"Those numbers represents people. They represent our children, neighbors and friends," said Matthew Dunlap, Maine's Secretary of State. "Everything we do is predicated that these people get home to their families."
It's been a growing concern for decades and state officials thought they've found ways to lower the numbers on fatality deaths in Maine. But within the last three years, more than 170 people have been killed due to motor vehicle accidents.
"People are still dying but we shouldn't accept that," said Dunlap. "We shouldn't accept that as a fact of life and until we get to the point where we don't accept that, we're always going to have that problem."
This is after they've seen improvements over the past decade. According to officials, more people are driving on the road and at faster speeds, increasing the chances of drivers being involved in an accident. Maine experiences over 30,000 crashes each year.
"Young people are bullet proof just like we were, they don't think it will happen to them," said Chief Robert Williams, of the Maine State Police. "They don't see the hidden cost of all these crashes."
With the growing use of technology, law enforcement officers stated more people are being distracted while driving.
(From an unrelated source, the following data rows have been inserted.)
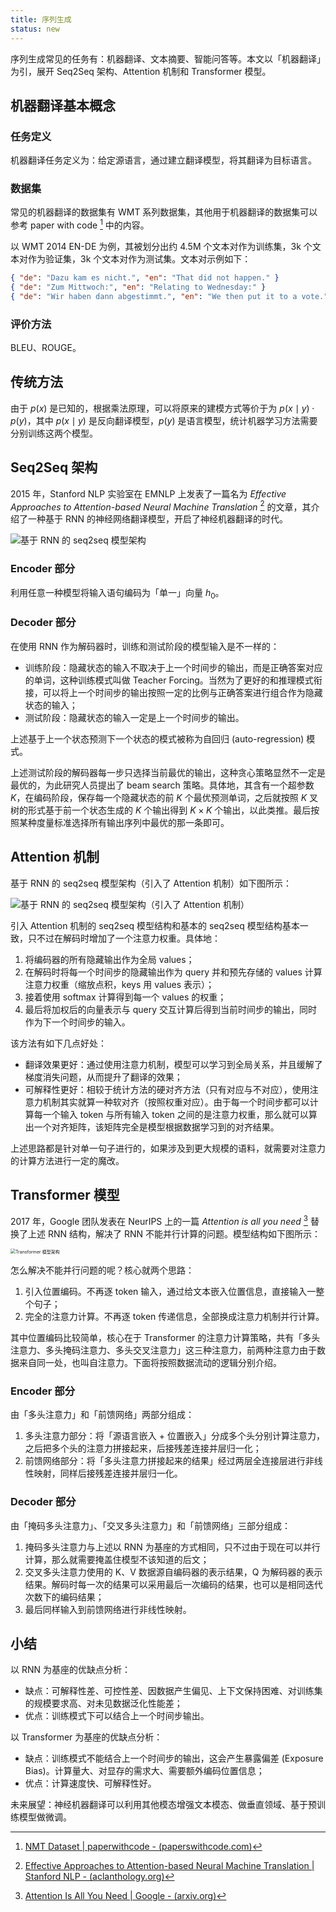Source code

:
 ```yaml
---
title: 序列生成
status: new
---
```


序列生成常见的任务有：机器翻译、文本摘要、智能问答等。本文以「机器翻译」为引，展开 Seq2Seq 架构、Attention 机制和 Transformer 模型。

## 机器翻译基本概念

### 任务定义

机器翻译任务定义为：给定源语言，通过建立翻译模型，将其翻译为目标语言。

### 数据集

常见的机器翻译的数据集有 WMT 系列数据集，其他用于机器翻译的数据集可以参考 paper with code [^nmt-dataset] 中的内容。

[^nmt-dataset]: [NMT Dataset | paperwithcode - (paperswithcode.com)](https://paperswithcode.com/datasets?mod=texts&task=machine-translation&page=1)

以 WMT 2014 EN-DE 为例，其被划分出约 4.5M 个文本对作为训练集，3k 个文本对作为验证集，3k 个文本对作为测试集。文本对示例如下：

```json
{ "de": "Dazu kam es nicht.", "en": "That did not happen." }
{ "de": "Zum Mittwoch:", "en": "Relating to Wednesday:" }
{ "de": "Wir haben dann abgestimmt.", "en": "We then put it to a vote." }
```

### 评价方法

BLEU、ROUGE。

## 传统方法

由于 $p(x)$ 是已知的，根据乘法原理，可以将原来的建模方式等价于为 $p(x\mid y)\cdot p(y)$，其中 $p(x\mid y)$ 是反向翻译模型，$p(y)$ 是语言模型，统计机器学习方法需要分别训练这两个模型。

## Seq2Seq 架构

2015 年，Stanford NLP 实验室在 EMNLP 上发表了一篇名为 *Effective Approaches to Attention-based Neural Machine Translation* [^rnn-based] 的文章，其介绍了一种基于 RNN 的神经网络翻译模型，开启了神经机器翻译的时代。

[^rnn-based]: [Effective Approaches to Attention-based Neural Machine Translation | Stanford NLP - (aclanthology.org)](https://aclanthology.org/D15-1166.pdf)

![基于 RNN 的 seq2seq 模型架构](https://cdn.dwj601.cn/images/20250428083440132.png)

### Encoder 部分

利用任意一种模型将输入语句编码为「单一」向量 $h_0$。

### Decoder 部分

在使用 RNN 作为解码器时，训练和测试阶段的模型输入是不一样的：

- 训练阶段：隐藏状态的输入不取决于上一个时间步的输出，而是正确答案对应的单词，这种训练模式叫做 Teacher Forcing。当然为了更好的和推理模式衔接，可以将上一个时间步的输出按照一定的比例与正确答案进行组合作为隐藏状态的输入；
- 测试阶段：隐藏状态的输入一定是上一个时间步的输出。

上述基于上一个状态预测下一个状态的模式被称为自回归 (auto-regression) 模式。

上述测试阶段的解码器每一步只选择当前最优的输出，这种贪心策略显然不一定是最优的，为此研究人员提出了 beam search 策略。具体地，其含有一个超参数 $K$，在编码阶段，保存每一个隐藏状态的前 $K$ 个最优预测单词，之后就按照 $K$ 叉树的形式基于前一个状态生成的 $K$ 个输出得到 $K \times K$ 个输出，以此类推。最后按照某种度量标准选择所有输出序列中最优的那一条即可。

## Attention 机制

基于 RNN 的 seq2seq 模型架构（引入了 Attention 机制）如下图所示：

![基于 RNN 的 seq2seq 模型架构（引入了 Attention 机制）](https://cdn.dwj601.cn/images/20250428101226957.png)

引入 Attention 机制的 seq2seq 模型结构和基本的 seq2seq 模型结构基本一致，只不过在解码时增加了一个注意力权重。具体地：

1. 将编码器的所有隐藏输出作为全局 values；
2. 在解码时将每一个时间步的隐藏输出作为 query 并和预先存储的 values 计算注意力权重（缩放点积，keys 用 values 表示）；
3. 接着使用 softmax 计算得到每一个 values 的权重；
4. 最后将加权后的向量表示与 query 交互计算后得到当前时间步的输出，同时作为下一个时间步的输入。

该方法有如下几点好处：

- 翻译效果更好：通过使用注意力机制，模型可以学习到全局关系，并且缓解了梯度消失问题，从而提升了翻译的效果；
- 可解释性更好：相较于统计方法的硬对齐方法（只有对应与不对应），使用注意力机制其实就算一种软对齐（按照权重对应）。由于每一个时间步都可以计算每一个输入 token 与所有输入 token 之间的是注意力权重，那么就可以算出一个对齐矩阵，该矩阵完全是模型根据数据学习到的对齐结果。

上述思路都是针对单一句子进行的，如果涉及到更大规模的语料，就需要对注意力的计算方法进行一定的魔改。

## Transformer 模型

2017 年，Google 团队发表在 NeurIPS 上的一篇 *Attention is all you need* [^atten-paper] 替换了上述 RNN 结构，解决了 RNN 不能并行计算的问题。模型结构如下图所示：

[^atten-paper]: [Attention Is All You Need | Google - (arxiv.org)](https://arxiv.org/pdf/1706.03762)

<img src="https://cdn.dwj601.cn/images/20250512083359691.jpg" alt="Transformer 模型架构" style="zoom: 50%;" />

怎么解决不能并行问题的呢？核心就两个思路：

1. 引入位置编码。不再逐 token 输入，通过给文本嵌入位置信息，直接输入一整个句子；
2. 完全的注意力计算。不再逐 token 传递信息，全部换成注意力机制并行计算。

其中位置编码比较简单，核心在于 Transformer 的注意力计算策略，共有「多头注意力、多头掩码注意力、多头交叉注意力」这三种注意力，前两种注意力由于数据来自同一处，也叫自注意力。下面将按照数据流动的逻辑分别介绍。

### Encoder 部分

由「多头注意力」和「前馈网络」两部分组成：

1. 多头注意力部分：将「源语言嵌入 + 位置嵌入」分成多个头分别计算注意力，之后把多个头的注意力拼接起来，后接残差连接并层归一化；
2. 前馈网络部分：将「多头注意力拼接起来的结果」经过两层全连接层进行非线性映射，同样后接残差连接并层归一化。

### Decoder 部分

由「掩码多头注意力」、「交叉多头注意力」和「前馈网络」三部分组成：

1. 掩码多头注意力与上述以 RNN 为基座的方式相同，只不过由于现在可以并行计算，那么就需要掩盖住模型不该知道的后文；
2. 交叉多头注意力使用的 K、V 数据源自编码器的表示结果，Q 为解码器的表示结果。解码时每一次的结果可以采用最后一次编码的结果，也可以是相同迭代次数下的编码结果；
3. 最后同样输入到前馈网络进行非线性映射。

## 小结

以 RNN 为基座的优缺点分析：

- 缺点：可解释性差、可控性差、因数据产生偏见、上下文保持困难、对训练集的规模要求高、对未见数据泛化性能差；
- 优点：训练模式下可以结合上一个时间步输出。

以 Transformer 为基座的优缺点分析：

- 缺点：训练模式不能结合上一个时间步的输出，这会产生暴露偏差 (Exposure Bias)。计算量大、对显存的需求大、需要额外编码位置信息；
- 优点：计算速度快、可解释性好。

未来展望：神经机器翻译可以利用其他模态增强文本模态、做垂直领域、基于预训练模型做微调。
"We're seeing a lot of distracted driving incidents and it's happening more and more," said Commissioner David Bernhardt, MaineDOT.
But it's not just while driving, officials also deal with pedestrians walking and motorcycles accidents regularly. But thanks the new Strategic Highway Safety Plan, state officials believe it will be a useful tool to help identify areas of most concern.
"I think it starts with education at a young level and working it up through," said Williams. "I think it's going to come to the point where it's just going to be strict enforcement."
Whether it's creating stricter laws or new signs, state officials believe this new plan will help officials decided the next step.
"We really need everybody to pay attention when they're driving and walking and just be vigilant for their personal safety," said Joyce Taylor, chief engineer at MaineDOT.